== Recorded information

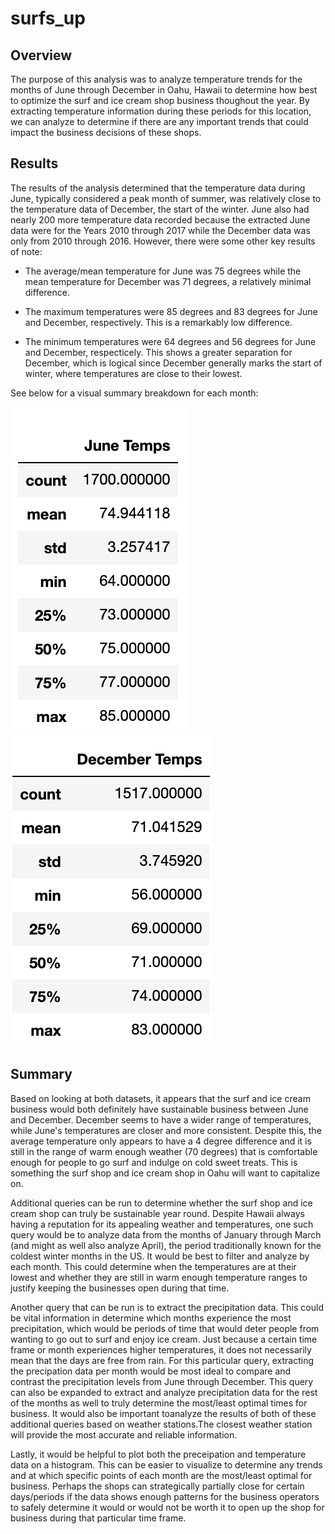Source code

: # surfs_up

## Overview
The purpose of this analysis was to analyze temperature trends for the months of June through December in Oahu, Hawaii to determine how best to optimize the surf and ice cream shop business thoughout the year. By extracting temperature information during these periods for this location, we can analyze to determine if there are any important trends that could impact the business decisions of these shops. 

## Results
The results of the analysis determined that the temperature data during June, typically considered a peak month of summer, was relatively close to the temperature data of December, the start of the winter. June also had nearly 200 more temperature data recorded because the extracted June data were for the Years 2010 through 2017 while the December data was only from 2010 through 2016. However, there were some other key results of note:

- The average/mean temperature for June was 75 degrees while the mean temperature for December was 71 degrees, a relatively minimal difference. 

- The maximum temperatures were 85 degrees and 83 degrees for June and December, respectively. This is a remarkably low difference.

- The minimum temperatures were 64 degrees and 56 degrees for June and December, respecticely. This shows a greater separation for December, which is logical since December generally marks the start of winter, where temperatures are close to their lowest.

See below for a visual summary breakdown for each month:

![june_data](june_data.png)           ![december_data](dec_data.png)

## Summary
Based on looking at both datasets, it appears that the surf and ice cream business would both definitely have sustainable business between June and December. December seems to have a wider range of temperatures, while June's temperatures are closer and more consistent. Despite this, the average temperature only appears to have a 4 degree difference and it is still in the range of warm enough weather (70 degrees) that is comfortable enough for people to go surf and indulge on cold sweet treats. This is something the surf shop and ice cream shop in Oahu will want to capitalize on. 

Additional queries can be run to determine whether the surf shop and ice cream shop can truly be sustainable year round. Despite Hawaii always having a reputation for its appealing weather and temperatures, one such query would be to analyze data from the months of January through March (and might as well also analyze April), the period traditionally known for the coldest winter months in the US. It would be best to filter and analyze by each month. This could determine when the temperatures are at their lowest and whether they are still in warm enough temperature ranges to justify keeping the businesses open during that time. 

Another query that can be run is to extract the precipitation data. This could be vital information in determine which months experience the most precipitation, which would be periods of time that would deter people from wanting to go out to surf and enjoy ice cream. Just because a certain time frame or month experiences higher temperatures, it does not necessarily mean that the days are free from rain. For this particular query, extracting the precipation data per month would be most ideal to compare and contrast the precipitation levels from June through December. This query can also be expanded to extract and analyze precipitation data for the rest of the months as well to truly determine the most/least optimal times for business. It would also be important toanalyze the results of both of these additional queries based on weather stations.The closest weather station will provide the most accurate and reliable information.

Lastly, it would be helpful to plot both the preceipation and temperature data on a histogram. This can be easier to visualize to determine any trends and at which specific points of each month are the most/least optimal for business. Perhaps the shops can strategically partially close for certain days/periods if the data shows enough patterns for the business operators to safely determine it would or would not be worth it to open up the shop for business during that particular time frame.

====

## Your instructions
Write the records above out again word for word, skipping each picture.

## Output below
Source code

: # surfs_up

## Overview
The purpose of this analysis was to analyze temperature trends for the months of June through December in Oahu, Hawaii to determine how best to optimize the surf and ice cream shop business thoughout the year. By extracting temperature information during these periods for this location, we can analyze to determine if there are any important trends that could impact the business decisions of these shops. 

## Results
The results of the analysis determined that the temperature data during June, typically considered a peak month of summer, was relatively close to the temperature data of December, the start of the winter. June also had nearly 200 more temperature data recorded because the extracted June data were for the Years 2010 through 2017 while the December data was only from 2010 through 2016. However, there were some other key results of note:

- The average/mean temperature for June was 75 degrees while the mean temperature for December was 71 degrees, a relatively minimal difference. 

- The maximum temperatures were 85 degrees and 83 degrees for June and December, respectively. This is a remarkably low difference.

- The minimum temperatures were 64 degrees and 56 degrees for June and December, respecticely. This shows a greater separation for December, which is logical since December generally marks the start of winter, where temperatures are close to their lowest.

See below for a visual summary breakdown for each month:

![june_data](june_data.png)           ![december_data](dec_data.png)

## Summary
Based on looking at both datasets, it appears that the surf and ice cream business would both definitely have sustainable business between June and December. December seems to have a wider range of temperatures, while June's temperatures are closer and more consistent. Despite this, the average temperature only appears to have a 4 degree difference and it is still in the range of warm enough weather (70 degrees) that is comfortable enough for people to go surf and indulge on cold sweet treats. This is something the surf shop and ice cream shop in Oahu will want to capitalize on. 

Additional queries can be run to determine whether the surf shop and ice cream shop can truly be sustainable year round. Despite Hawaii always having a reputation for its appealing weather and temperatures, one such query would be to analyze data from the months of January through March (and might as well also analyze April), the period traditionally known for the coldest winter months in the US. It would be best to filter and analyze by each month. This could determine when the temperatures are at their lowest and whether they are still in warm enough temperature ranges to justify keeping the businesses open during that time. 

Another query that can be run is to extract the precipitation data. This could be vital information in determine which months experience the most precipitation, which would be periods of time that would deter people from wanting to go out to surf and enjoy ice cream. Just because a certain time frame or month experiences higher temperatures, it does not necessarily mean that the days are free from rain. For this particular query, extracting the precipation data per month would be most ideal to compare and contrast the precipitation levels from June through December. This query can also be expanded to extract and analyze precipitation data for the rest of the months as well to truly determine the most/least optimal times for business. It would also be important toanalyze the results of both of these additional queries based on weather stations.The closest weather station will provide the most accurate and reliable information.

Lastly, it would be helpful to plot both the preceipation and temperature data on a histogram. This can be easier to visualize to determine any trends and at which specific points of each month are the most/least optimal for business. Perhaps the shops can strategically partially close for certain days/periods if the data shows enough patterns for the business operators to safely determine it would or would not be worth it to open up the shop for business during that particular time frame.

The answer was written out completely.